Essel Group had moved Delhi High Court seeking a stay in the matter citing the poor market conditions due to Covid-19. However, IDBI Trustees – who are the debenture trustees in the matter– argued that the trouble in the case started before Covid-19 and as the trustee, IDBI has powers to invoke the pledge if the contractual obligations aren’t met.
Subsequently, on July 3, the single bench had dismissed the plea filed by the Essel Group and observed that the plea lacks the merit.
Subsequently, the company had challenged the ruling in the division bench with the arguments that the learned judge had not considered the extraordinary situation prevailing due to the pandemic and had failed to factor in the consequent difficulties of liquidity that companies were facing.
“It is also pointed out that the learned Single Judge erred in not considering the fact as far as the appellant/Direct Media were concerned, they were also governed by the terms of the license which prohibited them from changing the equity shares holding without permission from the Government,” argued the counsels for the Essel Group companies.
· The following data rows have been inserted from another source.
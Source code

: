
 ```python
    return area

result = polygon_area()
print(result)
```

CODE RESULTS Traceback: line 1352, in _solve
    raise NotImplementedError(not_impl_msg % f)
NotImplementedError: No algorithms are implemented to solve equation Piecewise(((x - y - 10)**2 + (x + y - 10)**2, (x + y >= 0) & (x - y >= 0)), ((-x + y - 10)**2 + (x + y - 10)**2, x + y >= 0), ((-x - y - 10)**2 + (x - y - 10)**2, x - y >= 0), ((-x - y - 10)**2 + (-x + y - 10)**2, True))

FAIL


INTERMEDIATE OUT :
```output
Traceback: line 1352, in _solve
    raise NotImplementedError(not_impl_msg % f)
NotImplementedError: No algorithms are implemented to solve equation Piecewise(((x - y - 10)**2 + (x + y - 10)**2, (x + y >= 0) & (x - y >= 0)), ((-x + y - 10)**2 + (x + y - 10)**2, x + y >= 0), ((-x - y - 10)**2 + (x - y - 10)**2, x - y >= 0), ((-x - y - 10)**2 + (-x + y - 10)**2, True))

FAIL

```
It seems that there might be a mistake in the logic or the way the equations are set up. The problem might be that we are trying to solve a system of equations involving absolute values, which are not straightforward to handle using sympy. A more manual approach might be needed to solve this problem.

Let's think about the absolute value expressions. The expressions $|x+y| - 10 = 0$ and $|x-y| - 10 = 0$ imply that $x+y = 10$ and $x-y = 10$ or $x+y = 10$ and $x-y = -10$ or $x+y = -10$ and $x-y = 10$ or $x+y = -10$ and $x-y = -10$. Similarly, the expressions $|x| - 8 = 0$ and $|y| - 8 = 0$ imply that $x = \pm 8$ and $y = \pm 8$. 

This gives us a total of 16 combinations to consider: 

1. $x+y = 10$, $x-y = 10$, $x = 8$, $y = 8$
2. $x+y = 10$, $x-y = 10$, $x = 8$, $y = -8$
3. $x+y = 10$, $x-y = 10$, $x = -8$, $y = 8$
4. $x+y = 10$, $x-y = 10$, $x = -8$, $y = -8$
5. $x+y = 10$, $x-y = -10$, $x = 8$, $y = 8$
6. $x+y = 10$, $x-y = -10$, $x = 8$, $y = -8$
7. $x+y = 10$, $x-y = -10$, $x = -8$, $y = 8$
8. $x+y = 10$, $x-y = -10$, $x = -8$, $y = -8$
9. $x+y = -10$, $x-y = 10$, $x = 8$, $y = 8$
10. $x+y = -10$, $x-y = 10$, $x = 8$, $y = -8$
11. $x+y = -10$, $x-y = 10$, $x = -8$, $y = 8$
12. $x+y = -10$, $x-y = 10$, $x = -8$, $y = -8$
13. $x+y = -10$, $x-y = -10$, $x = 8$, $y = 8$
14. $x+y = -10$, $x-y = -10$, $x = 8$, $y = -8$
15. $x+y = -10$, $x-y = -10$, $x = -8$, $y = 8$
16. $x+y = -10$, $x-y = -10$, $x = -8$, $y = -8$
IDBI trustee submitted to the court that any injection in the matter would be detrimental for the interests of unitholders of Franklin MF.
However, the division bench of Justice Rajiv Sahai Endlaw and Justice Asha Menon dismissed the plea and observed that the economic stress faced by the appellants (Essel Group) in order to discharge their legal liabilities founded on the contractual obligations agreed to by them and as incorporated in the DTD and the Share Pledge Agreements and the corporate guarantees, cannot be a ground to restrain the respondent No 1 (IDBI Trusteeship) from exercising their rights as a pawnee as per their discretion.
“The learned Single Judge rightly concluded that the court has no power to introduce a clause akin to a force majeure clause into the various contracts entered into by the parties,” said the court further adding that there is no merit in the present appeals which are accordingly dismissed.
According to a copy of petition accessed by ET, IDBI Trustee held 6.25 crore shares of Dish TV and 43 lakh shares of Zee Entertainment. In early 2019, a sharp fall in the share prices of Zee Group had prompted a dip in the security cover they pledged to various MFs. In this instant case, the security cover fell below the mandatory 1 time to 0.7 times. Essel Group provided additional shares as security cover in 2019.
“Now our clients are free to sale their shares and there is no embargo on it anymore with this order,” said Vikram Trivedi, managing partner of law firm Manilal Kher Ambalal & Co who appeared along with senior counsel Neeraj Kishan Kaul for the IDBI Trusteeship. Essel Group entities were represented by senior counsel Harish Salve.